Não é o melhor caminho de defesa simplesmente negar. Pior ainda é transformar o regime democrático conquistado a duras penas, depois de largo tempo de ditadura militar, em trincheira para defender-se.
Nos seus últimos discursos, tanto José Dirceu, despedindo-se do cargo de ministro-chefe da Casa Civil, como o presidente Lula, numa cerimônia no interior de Goiás, insinuaram uma suposta insurreição da direita, das forças conservadoras e da burguesia contra o governo de esquerda, do proletariado, que seria o do PT.
Procuraram, numa suposta luta de classes reativada, indicar os motivos do estouro concomitante de tantos escândalos e denúncias. De suspeitas fundadas e denúncias ainda não provadas.

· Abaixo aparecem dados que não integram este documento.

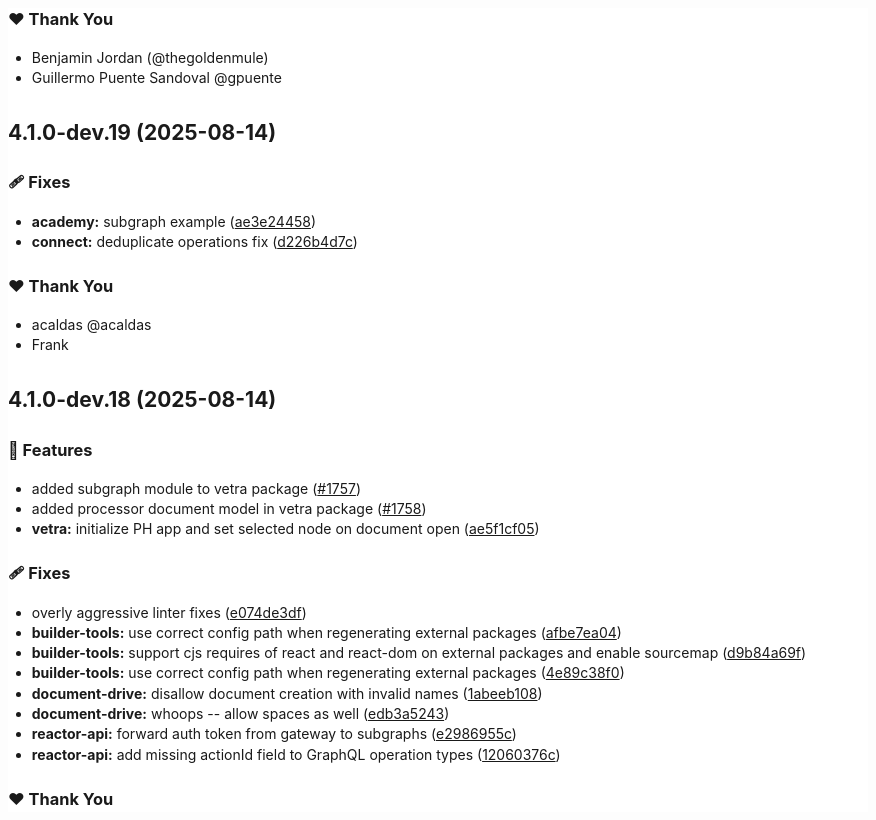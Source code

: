 ### ❤️ Thank You

- Benjamin Jordan (@thegoldenmule)
- Guillermo Puente Sandoval @gpuente

## 4.1.0-dev.19 (2025-08-14)

### 🩹 Fixes

- **academy:** subgraph example ([ae3e24458](https://github.com/powerhouse-inc/powerhouse/commit/ae3e24458))
- **connect:** deduplicate operations fix ([d226b4d7c](https://github.com/powerhouse-inc/powerhouse/commit/d226b4d7c))

### ❤️ Thank You

- acaldas @acaldas
- Frank

## 4.1.0-dev.18 (2025-08-14)

### 🚀 Features

- added subgraph module to vetra package ([#1757](https://github.com/powerhouse-inc/powerhouse/pull/1757))
- added processor document model in vetra package ([#1758](https://github.com/powerhouse-inc/powerhouse/pull/1758))
- **vetra:** initialize PH app and set selected node on document open ([ae5f1cf05](https://github.com/powerhouse-inc/powerhouse/commit/ae5f1cf05))

### 🩹 Fixes

- overly aggressive linter fixes ([e074de3df](https://github.com/powerhouse-inc/powerhouse/commit/e074de3df))
- **builder-tools:** use correct config path when regenerating external packages ([afbe7ea04](https://github.com/powerhouse-inc/powerhouse/commit/afbe7ea04))
- **builder-tools:** support cjs requires of react and react-dom on external packages and enable sourcemap ([d9b84a69f](https://github.com/powerhouse-inc/powerhouse/commit/d9b84a69f))
- **builder-tools:** use correct config path when regenerating external packages ([4e89c38f0](https://github.com/powerhouse-inc/powerhouse/commit/4e89c38f0))
- **document-drive:** disallow document creation with invalid names ([1abeeb108](https://github.com/powerhouse-inc/powerhouse/commit/1abeeb108))
- **document-drive:** whoops -- allow spaces as well ([edb3a5243](https://github.com/powerhouse-inc/powerhouse/commit/edb3a5243))
- **reactor-api:** forward auth token from gateway to subgraphs ([e2986955c](https://github.com/powerhouse-inc/powerhouse/commit/e2986955c))
- **reactor-api:** add missing actionId field to GraphQL operation types ([12060376c](https://github.com/powerhouse-inc/powerhouse/commit/12060376c))

### ❤️ Thank You
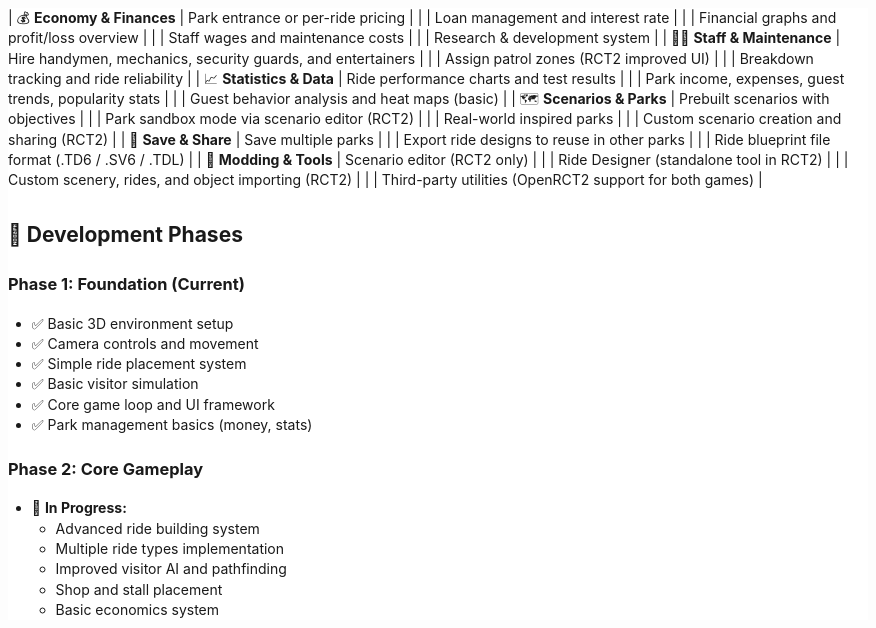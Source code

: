 | 💰 **Economy & Finances**     | Park entrance or per-ride pricing                           |
|                               | Loan management and interest rate                           |
|                               | Financial graphs and profit/loss overview                   |
|                               | Staff wages and maintenance costs                           |
|                               | Research & development system                               |
| 🧑‍🔧 **Staff & Maintenance** | Hire handymen, mechanics, security guards, and entertainers |
|                               | Assign patrol zones (RCT2 improved UI)                      |
|                               | Breakdown tracking and ride reliability                     |
| 📈 **Statistics & Data**      | Ride performance charts and test results                    |
|                               | Park income, expenses, guest trends, popularity stats       |
|                               | Guest behavior analysis and heat maps (basic)               |
| 🗺 **Scenarios & Parks**      | Prebuilt scenarios with objectives                          |
|                               | Park sandbox mode via scenario editor (RCT2)                |
|                               | Real-world inspired parks                                   |
|                               | Custom scenario creation and sharing (RCT2)                 |
| 💾 **Save & Share**           | Save multiple parks                                         |
|                               | Export ride designs to reuse in other parks                 |
|                               | Ride blueprint file format (.TD6 / .SV6 / .TDL)             |
| 🧱 **Modding & Tools**        | Scenario editor (RCT2 only)                                 |
|                               | Ride Designer (standalone tool in RCT2)                     |
|                               | Custom scenery, rides, and object importing (RCT2)          |
|                               | Third-party utilities (OpenRCT2 support for both games)     |

## 🚀 Development Phases

### Phase 1: Foundation (Current)
- ✅ Basic 3D environment setup
- ✅ Camera controls and movement
- ✅ Simple ride placement system
- ✅ Basic visitor simulation
- ✅ Core game loop and UI framework
- ✅ Park management basics (money, stats)

### Phase 2: Core Gameplay
- 🔄 **In Progress:**
  - Advanced ride building system
  - Multiple ride types implementation
  - Improved visitor AI and pathfinding
  - Shop and stall placement
  - Basic economics system
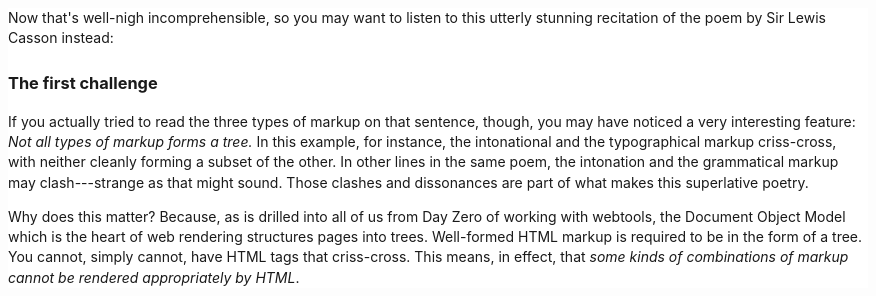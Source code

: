 Now that's well-nigh incomprehensible, so you may want to listen to this utterly stunning recitation of the poem by Sir Lewis Casson instead:

<iframe width="420" height="315" src="https://www.youtube.com/embed/hY4TuheKUbQ" frameborder="0" allowfullscreen></iframe>

### The first challenge ###
If you actually tried to read the three types of markup on that sentence, though, you may have noticed a very interesting feature:
*Not all types of markup forms a tree.*
In this example, for instance, the intonational and the typographical markup criss-cross, with neither cleanly forming a subset of the other.
In other lines in the same poem, the intonation and the grammatical markup may clash---strange as that might sound.
Those clashes and dissonances are part of what makes this superlative poetry.

Why does this matter? Because, as is drilled into all of us from Day Zero of working with webtools, the Document Object Model which is the heart of web rendering structures pages into trees.
Well-formed HTML markup is required to be in the form of a tree.
You cannot, simply cannot, have HTML tags that criss-cross.
This means, in effect, that *some kinds of combinations of markup cannot be rendered appropriately by HTML*.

Estariam tentando evitar a continuidade do governo popular do PT, das esquerdas, se possível interrompendo-o já ou pelo menos evitando a reeleição de Lula.
A burguesia, insensível aos problemas do povo e acostumada a exercer em benefício próprio o poder, estaria tentando um impeachment do presidente, sua renúncia ou derrota na reeleição que deseja ardorosamente.
Podem ser fantasias as denúncias de mensalão e corrupção. Mais fantasiosa ainda é essa defesa armada: uma imaginária guerra fria interna. Fantasiosa e perigosa, pois, apesar dos pesares e das frustrações da nação por não ver mudanças substanciais e prometidas, as instituições democráticas continuam sólidas. Pútridas no seu exercício, mas formalmente sólidas, cada poder funcionando, os partidos existindo e os pleitos se repetindo. Tudo malfeito, mas existente e longe de reclamar uma interrupção. Pelo contrário, o que se reclama e espera é o fortalecimento das instituições democráticas e tal deve ser feito com sua depuração, eliminando-se a corrupção ou, na melhor das hipóteses, as dúvidas sobre se efetivamente existe. Entrincheirar-se por detrás da democracia é uma atitude covarde e perigosa. Defendê-la e não usá-la como instrumento de defesa é o que se espera de homens públicos responsáveis.